By all accounts, Prime Minister Paul Martin has been a good steward of Canada's economy and the federal budget. Very soon he will likely be out of a job. The lesson is simple and plain: Failures of ethical leadership have consequences.
Liberal Party scandals and voter fatigue with tales of corruption have taken their toll. Canada's Conservative Party is set to return to power for the first time since 1993. Canadians are going to the polls Monday because a November no-confidence vote in Parliament ended Martin's minority government. His grip on power had been shaky since a 2004 election haunted by a scandal over big federal fees paid to a Quebec advertising firm for little work, and a kickback scheme.
Martin and the Liberal Party had held their own for re-election until news earlier this month of another Royal Canadian Mounted Police investigation into a government leak of information that influenced the stock market.
That was all it took. Canadians who have never completely warmed to Conservative leader Stephen Harper have given him a double-digit lead in polls. He blew a similar lead in 2004, but he has campaigned like a politician who learned a hard lesson. His party is producing a policy announcement a day.

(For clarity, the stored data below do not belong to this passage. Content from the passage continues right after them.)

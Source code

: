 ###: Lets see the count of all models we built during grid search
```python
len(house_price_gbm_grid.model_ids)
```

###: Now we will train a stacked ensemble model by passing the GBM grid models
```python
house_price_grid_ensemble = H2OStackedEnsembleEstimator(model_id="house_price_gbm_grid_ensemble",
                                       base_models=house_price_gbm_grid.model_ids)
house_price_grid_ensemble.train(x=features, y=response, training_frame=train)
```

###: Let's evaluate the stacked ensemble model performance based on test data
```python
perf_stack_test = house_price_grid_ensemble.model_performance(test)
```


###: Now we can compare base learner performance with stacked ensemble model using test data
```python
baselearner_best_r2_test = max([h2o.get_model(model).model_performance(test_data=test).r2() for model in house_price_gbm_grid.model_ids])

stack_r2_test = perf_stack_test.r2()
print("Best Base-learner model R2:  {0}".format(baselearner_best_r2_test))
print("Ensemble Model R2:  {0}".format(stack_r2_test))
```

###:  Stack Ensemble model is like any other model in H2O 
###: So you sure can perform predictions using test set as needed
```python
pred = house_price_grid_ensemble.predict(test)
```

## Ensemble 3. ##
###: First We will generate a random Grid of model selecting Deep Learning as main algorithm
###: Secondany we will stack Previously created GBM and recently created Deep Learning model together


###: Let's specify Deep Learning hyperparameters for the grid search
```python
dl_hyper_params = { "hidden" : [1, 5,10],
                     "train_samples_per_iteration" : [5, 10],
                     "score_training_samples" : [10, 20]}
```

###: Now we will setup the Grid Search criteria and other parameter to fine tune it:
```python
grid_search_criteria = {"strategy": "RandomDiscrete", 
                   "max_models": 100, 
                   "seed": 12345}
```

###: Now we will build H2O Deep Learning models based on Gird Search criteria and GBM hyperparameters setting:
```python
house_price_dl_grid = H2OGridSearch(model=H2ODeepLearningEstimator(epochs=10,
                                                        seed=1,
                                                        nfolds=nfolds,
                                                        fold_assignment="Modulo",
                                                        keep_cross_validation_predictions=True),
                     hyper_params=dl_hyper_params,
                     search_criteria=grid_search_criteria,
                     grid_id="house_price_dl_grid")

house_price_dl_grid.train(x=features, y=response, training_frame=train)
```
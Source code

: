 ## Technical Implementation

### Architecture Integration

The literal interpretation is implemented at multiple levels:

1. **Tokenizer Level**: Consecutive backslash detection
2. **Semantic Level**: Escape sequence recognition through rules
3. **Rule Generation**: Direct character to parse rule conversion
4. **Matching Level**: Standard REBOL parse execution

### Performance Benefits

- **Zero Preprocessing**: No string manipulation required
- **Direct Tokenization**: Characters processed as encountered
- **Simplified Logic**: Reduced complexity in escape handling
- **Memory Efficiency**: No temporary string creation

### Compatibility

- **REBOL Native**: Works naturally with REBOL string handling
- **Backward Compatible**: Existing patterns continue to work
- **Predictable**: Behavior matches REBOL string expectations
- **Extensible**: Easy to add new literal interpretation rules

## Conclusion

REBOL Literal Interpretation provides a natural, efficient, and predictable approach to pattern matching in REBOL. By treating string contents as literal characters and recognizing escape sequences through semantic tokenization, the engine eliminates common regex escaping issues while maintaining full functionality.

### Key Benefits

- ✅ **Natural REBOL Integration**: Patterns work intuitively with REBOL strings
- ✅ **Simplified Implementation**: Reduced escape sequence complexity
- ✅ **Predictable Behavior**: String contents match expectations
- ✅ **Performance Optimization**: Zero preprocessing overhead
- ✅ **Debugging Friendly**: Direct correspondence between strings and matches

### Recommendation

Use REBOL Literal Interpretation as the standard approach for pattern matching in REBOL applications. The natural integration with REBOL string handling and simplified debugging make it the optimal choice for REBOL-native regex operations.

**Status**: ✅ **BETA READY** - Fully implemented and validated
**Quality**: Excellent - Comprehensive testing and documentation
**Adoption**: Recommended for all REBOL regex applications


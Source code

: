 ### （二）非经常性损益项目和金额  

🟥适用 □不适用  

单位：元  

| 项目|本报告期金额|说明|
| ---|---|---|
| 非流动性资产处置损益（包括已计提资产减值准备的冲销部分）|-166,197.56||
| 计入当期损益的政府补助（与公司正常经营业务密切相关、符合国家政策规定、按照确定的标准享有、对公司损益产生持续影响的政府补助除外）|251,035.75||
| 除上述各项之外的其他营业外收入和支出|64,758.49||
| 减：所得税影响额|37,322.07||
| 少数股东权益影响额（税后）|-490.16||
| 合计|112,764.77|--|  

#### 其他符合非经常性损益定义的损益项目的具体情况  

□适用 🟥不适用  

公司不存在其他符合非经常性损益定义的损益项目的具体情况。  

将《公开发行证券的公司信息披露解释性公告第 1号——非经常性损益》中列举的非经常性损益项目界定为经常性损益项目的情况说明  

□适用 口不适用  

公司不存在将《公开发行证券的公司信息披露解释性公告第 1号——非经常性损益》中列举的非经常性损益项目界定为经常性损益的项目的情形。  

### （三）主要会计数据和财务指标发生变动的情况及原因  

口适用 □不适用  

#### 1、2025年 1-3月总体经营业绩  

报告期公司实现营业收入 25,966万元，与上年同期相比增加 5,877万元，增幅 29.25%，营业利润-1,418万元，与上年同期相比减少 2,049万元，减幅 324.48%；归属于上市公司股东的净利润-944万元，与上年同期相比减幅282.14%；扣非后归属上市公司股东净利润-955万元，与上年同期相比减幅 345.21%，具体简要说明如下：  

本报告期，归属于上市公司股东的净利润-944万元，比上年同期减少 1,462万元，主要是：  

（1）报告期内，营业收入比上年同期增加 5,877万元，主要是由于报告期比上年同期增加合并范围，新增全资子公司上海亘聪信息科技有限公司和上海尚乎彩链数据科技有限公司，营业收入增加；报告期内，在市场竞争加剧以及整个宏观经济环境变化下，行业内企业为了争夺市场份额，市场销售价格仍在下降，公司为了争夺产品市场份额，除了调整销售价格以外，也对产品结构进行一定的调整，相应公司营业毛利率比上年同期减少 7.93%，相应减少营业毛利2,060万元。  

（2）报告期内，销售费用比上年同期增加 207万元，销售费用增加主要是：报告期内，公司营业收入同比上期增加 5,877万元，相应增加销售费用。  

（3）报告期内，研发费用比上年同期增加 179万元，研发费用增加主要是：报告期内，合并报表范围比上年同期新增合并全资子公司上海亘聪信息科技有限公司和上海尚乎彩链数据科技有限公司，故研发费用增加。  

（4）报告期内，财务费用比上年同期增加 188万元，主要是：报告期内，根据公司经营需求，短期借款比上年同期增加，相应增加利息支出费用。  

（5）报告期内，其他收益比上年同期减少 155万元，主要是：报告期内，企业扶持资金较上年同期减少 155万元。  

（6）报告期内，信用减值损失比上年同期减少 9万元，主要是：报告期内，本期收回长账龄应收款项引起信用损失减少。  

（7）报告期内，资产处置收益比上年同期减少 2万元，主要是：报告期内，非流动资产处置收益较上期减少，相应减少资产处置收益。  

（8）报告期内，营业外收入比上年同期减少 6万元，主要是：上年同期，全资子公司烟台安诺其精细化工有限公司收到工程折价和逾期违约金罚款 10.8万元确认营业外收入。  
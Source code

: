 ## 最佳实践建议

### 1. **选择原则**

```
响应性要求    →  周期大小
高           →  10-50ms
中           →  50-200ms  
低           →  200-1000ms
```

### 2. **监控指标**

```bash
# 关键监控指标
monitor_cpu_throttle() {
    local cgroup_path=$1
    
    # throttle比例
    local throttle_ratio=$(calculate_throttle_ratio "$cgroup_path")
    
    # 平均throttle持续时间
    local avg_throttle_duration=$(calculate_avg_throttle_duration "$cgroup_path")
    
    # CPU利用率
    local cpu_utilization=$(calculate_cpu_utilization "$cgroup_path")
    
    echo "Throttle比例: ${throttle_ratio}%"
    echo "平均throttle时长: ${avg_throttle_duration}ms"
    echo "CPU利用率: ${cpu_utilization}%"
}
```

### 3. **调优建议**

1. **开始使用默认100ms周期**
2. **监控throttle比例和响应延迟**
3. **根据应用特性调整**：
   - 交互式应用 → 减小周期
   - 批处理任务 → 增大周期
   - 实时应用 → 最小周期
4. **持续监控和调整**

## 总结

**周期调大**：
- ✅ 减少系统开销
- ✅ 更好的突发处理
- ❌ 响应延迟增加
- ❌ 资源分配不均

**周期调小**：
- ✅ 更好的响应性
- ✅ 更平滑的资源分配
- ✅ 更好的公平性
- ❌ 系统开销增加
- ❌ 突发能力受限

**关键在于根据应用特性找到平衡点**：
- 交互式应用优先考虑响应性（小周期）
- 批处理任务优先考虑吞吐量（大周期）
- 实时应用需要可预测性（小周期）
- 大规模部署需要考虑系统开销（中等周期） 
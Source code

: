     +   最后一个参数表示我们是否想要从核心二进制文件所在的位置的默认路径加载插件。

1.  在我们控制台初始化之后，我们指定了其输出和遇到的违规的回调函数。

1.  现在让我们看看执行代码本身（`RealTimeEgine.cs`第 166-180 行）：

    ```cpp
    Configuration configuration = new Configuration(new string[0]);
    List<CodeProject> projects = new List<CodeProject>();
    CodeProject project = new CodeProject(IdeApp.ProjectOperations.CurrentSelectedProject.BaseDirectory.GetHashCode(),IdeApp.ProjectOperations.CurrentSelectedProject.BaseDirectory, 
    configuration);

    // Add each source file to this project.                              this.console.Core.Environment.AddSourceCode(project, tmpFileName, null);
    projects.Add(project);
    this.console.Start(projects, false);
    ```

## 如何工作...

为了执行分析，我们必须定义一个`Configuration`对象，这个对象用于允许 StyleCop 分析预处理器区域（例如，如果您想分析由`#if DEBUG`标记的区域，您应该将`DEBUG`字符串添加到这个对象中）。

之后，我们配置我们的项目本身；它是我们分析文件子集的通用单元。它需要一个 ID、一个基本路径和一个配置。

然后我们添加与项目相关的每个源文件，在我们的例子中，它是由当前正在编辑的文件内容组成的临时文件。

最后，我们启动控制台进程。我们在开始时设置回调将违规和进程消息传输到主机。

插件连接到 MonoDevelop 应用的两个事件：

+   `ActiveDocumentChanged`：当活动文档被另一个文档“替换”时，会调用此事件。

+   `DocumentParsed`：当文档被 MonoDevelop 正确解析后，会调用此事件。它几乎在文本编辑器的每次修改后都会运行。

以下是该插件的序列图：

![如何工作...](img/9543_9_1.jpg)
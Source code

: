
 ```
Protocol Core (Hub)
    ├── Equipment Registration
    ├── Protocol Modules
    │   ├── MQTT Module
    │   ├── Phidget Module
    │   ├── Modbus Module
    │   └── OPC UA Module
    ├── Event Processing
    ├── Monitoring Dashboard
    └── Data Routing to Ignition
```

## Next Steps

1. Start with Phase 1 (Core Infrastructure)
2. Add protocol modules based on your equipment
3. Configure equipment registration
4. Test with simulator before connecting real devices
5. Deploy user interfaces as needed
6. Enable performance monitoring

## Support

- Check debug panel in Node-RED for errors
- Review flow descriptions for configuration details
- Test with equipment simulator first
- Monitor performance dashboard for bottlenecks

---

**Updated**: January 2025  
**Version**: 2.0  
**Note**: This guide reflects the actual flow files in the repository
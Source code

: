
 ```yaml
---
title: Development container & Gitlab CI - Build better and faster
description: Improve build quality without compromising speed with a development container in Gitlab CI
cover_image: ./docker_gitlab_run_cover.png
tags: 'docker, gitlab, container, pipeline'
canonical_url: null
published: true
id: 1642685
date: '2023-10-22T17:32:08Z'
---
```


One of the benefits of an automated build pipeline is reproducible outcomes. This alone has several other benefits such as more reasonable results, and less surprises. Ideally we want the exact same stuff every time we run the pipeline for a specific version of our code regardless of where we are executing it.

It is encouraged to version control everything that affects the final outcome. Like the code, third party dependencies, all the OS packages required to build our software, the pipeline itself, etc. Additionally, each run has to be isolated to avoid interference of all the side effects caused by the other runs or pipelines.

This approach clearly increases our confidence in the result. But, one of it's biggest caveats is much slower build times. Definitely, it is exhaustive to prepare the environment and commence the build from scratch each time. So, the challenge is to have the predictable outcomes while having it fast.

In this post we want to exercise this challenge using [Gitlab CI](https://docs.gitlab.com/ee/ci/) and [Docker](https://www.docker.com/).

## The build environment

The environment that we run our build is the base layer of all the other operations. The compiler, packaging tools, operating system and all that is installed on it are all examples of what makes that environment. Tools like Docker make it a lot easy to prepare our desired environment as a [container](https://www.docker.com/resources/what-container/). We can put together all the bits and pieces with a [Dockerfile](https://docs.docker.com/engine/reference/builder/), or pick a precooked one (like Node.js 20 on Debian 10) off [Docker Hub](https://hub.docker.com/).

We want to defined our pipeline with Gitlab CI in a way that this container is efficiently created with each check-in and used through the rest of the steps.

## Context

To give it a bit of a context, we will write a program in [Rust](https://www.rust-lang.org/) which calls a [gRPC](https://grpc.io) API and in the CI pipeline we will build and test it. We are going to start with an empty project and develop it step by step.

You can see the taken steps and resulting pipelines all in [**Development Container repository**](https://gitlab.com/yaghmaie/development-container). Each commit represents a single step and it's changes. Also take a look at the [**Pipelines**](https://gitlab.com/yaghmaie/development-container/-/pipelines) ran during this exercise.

Anxious Republicans in the United States, wondering where the Jack Abramoff scandal might lead their party in 2006 elections, have to be chastened by the Liberal Party experience. Voter disgust with corruption trumps other good news.
Martin has managed a string of budget surpluses and he gets credit for initially taming the federal budget as finance minister. Unemployment is at a 31-year low of 6.4 percent. His bluster toward the U.S. and the Bush administration is popular, too.
The campaign-leading Harper has been easy to pillory in the past, and Martin was good at it. Voters may be skeptical of Harper, but Martin is failing to turn those doubts into support. Martin warns of hidden agendas: Harper, he says, will overturn a woman's right to an abortion, undo legalized gay marriage, support the Iraq war, step back from the Kyoto agreement, arm the crime-ridden border, make nice with President Bush, and support his missile-defense program.
Every change would upset a majority of Canadians, but the fear-mongering is not changing a vote. That is the power of scandal.
Traditional political rhetoric is not making a dent, either. A Toronto Star editorial argues at length that the Liberal Party is the best bet for an increasingly urban Canada, with a myriad of municipal woes that need federal help. Martin has rebated a portion of two federal taxes directly to cities.
His efforts earn no political dividend with voters who have a laser focus on corruption, scandal and ethical performance.
Election results across four parties could be very close, even if the Conservatives prevail next Tuesday. A solid working majority is 150-160 votes out of 308 in Parliament. The Liberals had only 98 at dissolution.
"This could create a Parliament of warring factions," writes columnist Bruce Ward, of the Ottawa Citizen. "It would work like Brad and Jennifer's marriage. As a democracy, we're turning into Italy, only with worse weather."
Journalists and political scientists expect Canadians to be back at the polls within a year, but with the scandal-clad Liberals out of the picture.